His interest in the sector dates back in 2012, when he was elected to Mkurumudzi Water Resource Users Association (WRUA) management committee that is tasked with conserving, protecting and ensuring efficient use of the Mkurumudzi river in Kwale. Between 2013 and 2017, he was also appointed to serve in the Kwale County Budget and Economic Forum where he chose to serve in the water and infrastructure department.
In 2016, he was invited as part of WRUAs by KEWASNET for a stakeholders meeting on WASH/WRM issues in Kwale County. In the meeting, Mr Sopai learnt about the role of WRUAs in provision of clean water, which triggered the importance and urgent need to take measures for WRM conservation. Thereafter, he committed to advocate for water, sanitation and hygiene issues and particularly how they affect the PWDs.

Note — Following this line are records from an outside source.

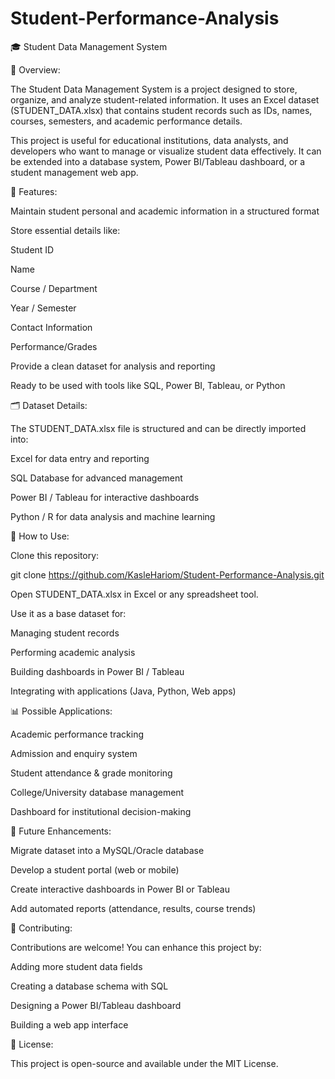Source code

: # Student-Performance-Analysis

🎓 Student Data Management System

📌 Overview:

The Student Data Management System is a project designed to store, organize, and analyze student-related information. It uses an Excel dataset (STUDENT_DATA.xlsx) that contains student records such as IDs, names, courses, semesters, and academic performance details.

This project is useful for educational institutions, data analysts, and developers who want to manage or visualize student data effectively. It can be extended into a database system, Power BI/Tableau dashboard, or a student management web app.

🎯 Features:

Maintain student personal and academic information in a structured format

Store essential details like:

Student ID

Name

Course / Department

Year / Semester

Contact Information

Performance/Grades

Provide a clean dataset for analysis and reporting

Ready to be used with tools like SQL, Power BI, Tableau, or Python

🗂️ Dataset Details:

The STUDENT_DATA.xlsx file is structured and can be directly imported into:

Excel for data entry and reporting

SQL Database for advanced management

Power BI / Tableau for interactive dashboards

Python / R for data analysis and machine learning

🚀 How to Use:

Clone this repository:

git clone https://github.com/KasleHariom/Student-Performance-Analysis.git


Open STUDENT_DATA.xlsx in Excel or any spreadsheet tool.

Use it as a base dataset for:

Managing student records

Performing academic analysis

Building dashboards in Power BI / Tableau

Integrating with applications (Java, Python, Web apps)

📊 Possible Applications:

Academic performance tracking

Admission and enquiry system

Student attendance & grade monitoring

College/University database management

Dashboard for institutional decision-making

🔮 Future Enhancements:

Migrate dataset into a MySQL/Oracle database

Develop a student portal (web or mobile)

Create interactive dashboards in Power BI or Tableau

Add automated reports (attendance, results, course trends)

🤝 Contributing:

Contributions are welcome! You can enhance this project by:

Adding more student data fields

Creating a database schema with SQL

Designing a Power BI/Tableau dashboard

Building a web app interface

📜 License:

This project is open-source and available under the MIT License.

If there are main casualties in WASH sector, then they are the persons with disabilities. When others talk of safely and well managed water systems, for the PWDs it starts with availability, before you mention accessibility. Go to the government offices, public and private institutions, all these operate like there exist no PWDs.

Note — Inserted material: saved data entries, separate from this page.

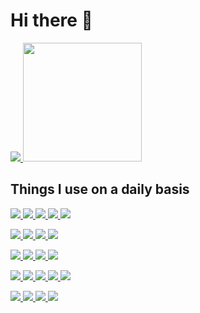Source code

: # Hi there 👋


<p align="left">
  <a href="https://github.com/Cleaninja/build-components">
  </a>
</p>

<p align="left">
  <a href="https://github.com/Cleaninja/build-components">
    <img
      src="https://readme-components.vercel.app/api?component=experience&company=CRED_CLUB&role=Frontend%20Engineer%20&fill=black">
  </a>
  <a href="https://github.com/Cleaninja/build-components">
    <img style="height:190px"
      src="https://readme-components.vercel.app/api?component=stackoverflow&stackoverflowid=8780399&textfill=black&fill=linear-gradient%2862deg%2C%20%238EC5FC%200%25%2C%20%23E0C3FC%20100%25%29%3B%0A">
  </a>
</p>

## Things I use on a daily basis

<p align="left">
  <a href="https://github.com/Cleaninja/build-components">
    <img
      src="https://readme-components.vercel.app/api?component=logo&fill=black&logo=react&animation=spin&svgfill=15d8fe">
  </a>
  <a href="https://github.com/Cleaninja/build-components">
    <img src="https://readme-components.vercel.app/api?component=logo&fill=black&logo=vue.js&svgfill=2d79c7">
  </a>
  <a href="https://github.com/Cleaninja/build-components">
    <img src="https://readme-components.vercel.app/api?component=logo&fill=black&logo=angular&svgfill=2d79c7">
  </a>
  <a href="https://github.com/Cleaninja/build-components">
    <img src="https://readme-components.vercel.app/api?component=logo&fill=black&logo=ember.js&svgfill=df5c43">
  </a>
  <a href="https://github.com/Cleaninja/build-components">
    <img src="https://readme-components.vercel.app/api?component=logo&fill=black&logo=jquery&svgfill=df5c43">
  </a>
</p>

<p>
  <a href="https://github.com/Cleaninja/build-components">
    <img src="https://readme-components.vercel.app/api?component=logo&fill=darkGrey&logo=node.js&svgfill=659b60">
  </a>
  <a href="https://github.com/Cleaninja/build-components">
    <img src="https://readme-components.vercel.app/api?component=logo&fill=darkGrey&logo=laravel&svgfill=f6df1c">
  </a>
  <a href="https://github.com/Cleaninja/build-components">
    <img src="https://readme-components.vercel.app/api?component=logo&fill=darkGrey&logo=django&svgfill=f6df1c">
  </a>
  <a href="https://github.com/Cleaninja/build-components">
    <img src="https://readme-components.vercel.app/api?component=logo&fill=darkGrey&logo=go&svgfill=f6df1c">
  </a>
</p>

<p>
  <a href="https://github.com/Cleaninja/build-components">
    <img src="https://readme-components.vercel.app/api?component=logo&fill=black&logo=mysql&svgfill=659b60">
  </a>
  <a href="https://github.com/Cleaninja/build-components">
    <img src="https://readme-components.vercel.app/api?component=logo&fill=black&logo=postgreSQL&svgfill=f6df1c">
  </a>
  <a href="https://github.com/Cleaninja/build-components">
    <img src="https://readme-components.vercel.app/api?component=logo&fill=black&logo=mongodb&svgfill=f6df1c">
  </a> <a href="https://github.com/Cleaninja/build-components">
    <img src="https://readme-components.vercel.app/api?component=logo&fill=black&logo=firebase&svgfill=f6df1c">
  </a>
</p>


<p>
  <a href="https://github.com/Cleaninja/build-components">
    <img src="https://readme-components.vercel.app/api?component=logo&fill=green&logo=javascript&svgfill=f6df1c">
  </a>
  <a href="https://github.com/Cleaninja/build-components">
    <img src="https://readme-components.vercel.app/api?component=logo&fill=green&logo=webpack&svgfill=8ed5fa">
  </a>
  <a href="https://github.com/Cleaninja/build-components">
    <img src="https://readme-components.vercel.app/api?component=logo&fill=green&logo=sass&svgfill=cd6799">
  </a>
  <a href="https://github.com/Cleaninja/build-components">
    <img src="https://readme-components.vercel.app/api?component=logo&fill=green&logo=php&svgfill=028dd1">
  </a>

  <a href="https://github.com/Cleaninja/build-components">
    <img src="https://readme-components.vercel.app/api?component=logo&fill=green&logo=python&svgfill=f6df1c">
  </a>

</p>

<a href="https://github.com/Cleaninja/build-components">
  <img src="https://readme-components.vercel.app/api?component=logo&fill=black&logo=github">
</a>
<a href="https://github.com/Cleaninja/build-components">
  <img src="https://readme-components.vercel.app/api?component=logo&fill=black&logo=gitlab">
</a>
<a href="https://github.com/Cleaninja/build-components">
  <img src="https://readme-components.vercel.app/api?component=logo&fill=black&logo=trello">
</a>
<a href="https://github.com/Cleaninja/build-components">
  <img src="https://readme-components.vercel.app/api?component=logo&fill=black&logo=figma">
</a>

In March 2020 KEWASNET organized and conducted a two-day study cycle conference in Ukunda, Kwale County. The aim of the workshop was to induct sector actors on orientation around SDG 6 and define key priorities for building momentum within Civil Society Organizations (CSOs) in the Water and Sanitation (WASH) sector. Among the invited participants was Mr Sopai who acknowledges that this will go a long way in enlightening communities on SDGs and strengthening CSOs to advocate, lobby and become duty bearers towards the realization of the SDG goals.

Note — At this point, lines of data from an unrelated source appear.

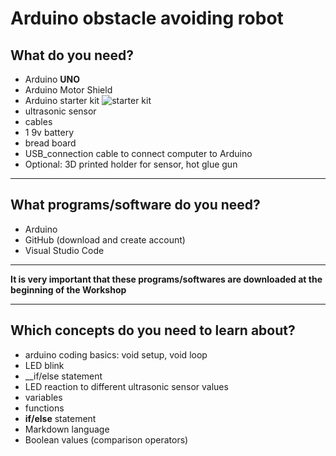 
# **Arduino obstacle avoiding robot** 
## **What do you need?**
* Arduino __UNO__
* Arduino Motor Shield
* Arduino starter kit ![starter kit](https://static.electronicsweekly.com/wp-content/uploads/2017/09/29120059/Robot-car-through-Amazon.jpg)
* ultrasonic sensor
* cables
* 1 9v battery
* bread board
* USB_connection cable to connect computer to Arduino
* Optional: 3D printed holder for sensor, hot glue gun

___
## **What programs/software do you need?**
* Arduino
* GitHub (download and create account)
* Visual Studio Code
___
__It is very important that these programs/softwares are downloaded at the beginning of the Workshop__
___
## **Which concepts do you need to learn about?**
* arduino coding basics: void setup, void loop
* LED blink 
* __if/else statement
* LED reaction to different ultrasonic sensor values
* variables
* functions
* __if/else__ statement
* Markdown language
* Boolean values (comparison operators)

I gained a pool of knowledge on this WASH/WRM study cycle meeting, especially on SDG 6 targets and what they mean in real sense. As good practice, it would be important if both the participants and CSOs ensure the learnings from the study cycle are rolled down to grassroot communities, including targeting the vulnerable like the PWDs. Likewise, community feedback and voices of the marginalized should be captured and shared upward through the CSOs to KEWASNET.
He perceives that KEWASNET has contributed significantly in the WASH sector with notable efforts in supporting PWDs to realize rights, and access for quality and safely managed water systems. Further, he applauds KEWASNET for supporting at least one person with disability to attend and participate in its workshop: including the provision of necessary learning materials.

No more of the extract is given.